Non. À une profondeur de file d’attente de 1, les deux sont proches, avec environ 80 à 150 microsecondes pour une lecture 4k. Un programme mono-thread ne peut pas les différencier. NVMe prend l’avantage lorsque de nombreuses requêtes sont simultanément en attente, car AHCI fournit une file de 32 commandes, tandis que NVMe fournit des milliers de files plus profondes. Sur un hôte partagé, la charge générée par les autres guests peut modifier votre latence davantage que le support lui-même. Mesurez donc votre propre volume avec fio au lieu de vous fier au nom de l’offre.

Comment vérifier si mon VPS utilise réellement NVMe ?

Vous ne pouvez pas le vérifier directement, car virtio masque le périphérique physique. lsblk affiche vda sans chaîne d’identification du modèle, nvme list ne renvoie rien et /sys/block/vda/queue/rotational indique uniquement ce que l’hyperviseur annonce. Mesurez plutôt le comportement. Une lecture aléatoire 4k à une profondeur de file d’attente de 1, avec une latence inférieure à environ 0.3 ms, indique un flash local. Plusieurs millisecondes indiquent qu’un saut réseau se trouve sur le chemin. Des lectures séquentielles qui plafonnent près de 550 MB/s indiquent une liaison SATA.

NVMe accélère-t-il le chargement de mon site web ?

Généralement, non. Après la première requête, Linux sert les fichiers depuis le page cache en RAM. Le disque reste donc inactif. Sur un petit VPS, la vitesse de chargement dépend normalement du temps CPU de l’application et de la bande passante. Le disque redevient critique si le site écrit à chaque requête. C’est par exemple le cas d’un panier géré par une base de données qui effectue fréquemment des commits, car chaque commit attend la fin d’un flush.

Quel résultat fio est-il bon pour un VPS ?

En juillet 2026, un petit VPS utilisant un flash local fournit généralement des dizaines de milliers d’IOPS en lecture aléatoire 4k à une profondeur de file d’attente de 32, avec une latence inférieure à 0.3 ms à une profondeur de file d’attente de 1. Le stockage bloc réseau fournit généralement quelques milliers d’IOPS, avec une latence de quelques millisecondes. Exécutez le test trois fois à des heures différentes. Un écart important entre les exécutions vous renseigne davantage que la moyenne, car il montre dans quelle mesure les autres guests de l’hôte vous affectent.

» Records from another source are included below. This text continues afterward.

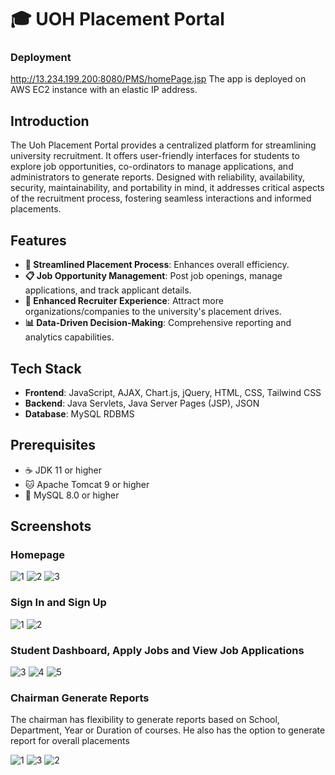 # 🎓 UOH Placement Portal

### Deployment
http://13.234.199.200:8080/PMS/homePage.jsp
The app is deployed on AWS EC2 instance with an elastic IP address.

## Introduction
The Uoh Placement Portal provides a centralized platform for streamlining university recruitment. It
offers user-friendly interfaces for students to explore job opportunities, co-ordinators to manage applications, and
administrators to generate reports. Designed with reliability, availability, security, maintainability, and portability
in mind, it addresses critical aspects of the recruitment process, fostering seamless interactions and informed
placements.

## Features
- **👤 Streamlined Placement Process**: Enhances overall efficiency.
- **📋 Job Opportunity Management**: Post job openings, manage applications, and track applicant details.
- **📄 Enhanced Recruiter Experience**: Attract more organizations/companies to the university's placement drives.
- **📊 Data-Driven Decision-Making**: Comprehensive reporting and analytics capabilities.

## Tech Stack
- **Frontend**: JavaScript, AJAX, Chart.js, jQuery, HTML, CSS, Tailwind CSS
- **Backend**: Java Servlets, Java Server Pages (JSP), JSON
- **Database**: MySQL RDBMS

## Prerequisites
- ☕ JDK 11 or higher
- 🐱 Apache Tomcat 9 or higher
- 🐬 MySQL 8.0 or higher


## Screenshots

### Homepage

![1](https://github.com/Srikar04/uoh-placement-portal/assets/101891231/0e57b14b-b8f5-49fd-aa9f-2c955b9fa027)
![2](https://github.com/Srikar04/uoh-placement-portal/assets/101891231/b6da3ab3-0ca5-40c5-a45e-022e0b9b791e)
![3](https://github.com/Srikar04/uoh-placement-portal/assets/101891231/cb9beaba-cff0-48e8-bffe-00f7df4cb75d)

### Sign In and Sign Up
![1](https://github.com/Srikar04/uoh-placement-portal/assets/101891231/65239fca-f1c2-4d9f-ac80-7ebfc8281cc0)
![2](https://github.com/Srikar04/uoh-placement-portal/assets/101891231/af95c620-5b18-4254-8568-04bfe7821c38)

### Student Dashboard, Apply Jobs and View Job Applications
![3](https://github.com/Srikar04/uoh-placement-portal/assets/101891231/07a507f2-b4d0-4cec-b407-96a99e854b00)
![4](https://github.com/Srikar04/uoh-placement-portal/assets/101891231/b633a2d3-930c-4e77-bd4f-a8e99fe01fbb)
![5](https://github.com/Srikar04/uoh-placement-portal/assets/101891231/52732251-72b9-4b5f-8b06-6f2aba556920)

### Chairman Generate Reports

The chairman has flexibility to generate reports based on School, Department, Year or Duration of courses. He also has the option to generate report for overall
placements

![1](https://github.com/Srikar04/uoh-placement-portal/assets/101891231/486dedc2-d15b-4eb7-8577-6d2f2a6acd15)
![3](https://github.com/Srikar04/uoh-placement-portal/assets/101891231/f7a65459-1aaf-4e35-8f61-05d77a281a2c)
![2](https://github.com/Srikar04/uoh-placement-portal/assets/101891231/d264d0bd-1010-48fe-8f74-10d2c6ca9d0f)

Dois-je placer ma base de données sur un stockage bloc réseau ?

Vous le pouvez, et de nombreux services managés le font, mais le chemin de commit en subit le coût. Chaque flush traverse le réseau. Une connexion unique effectue donc moins de petites transactions par seconde qu’avec un flash local. En contrepartie, vous bénéficiez d’une durabilité qui résiste à la défaillance de l’hôte. Si vous choisissez un stockage réseau pour une base de données fortement sollicitée en écriture, regroupez le travail en transactions plus importantes afin que moins de flushes prennent en charge davantage de lignes.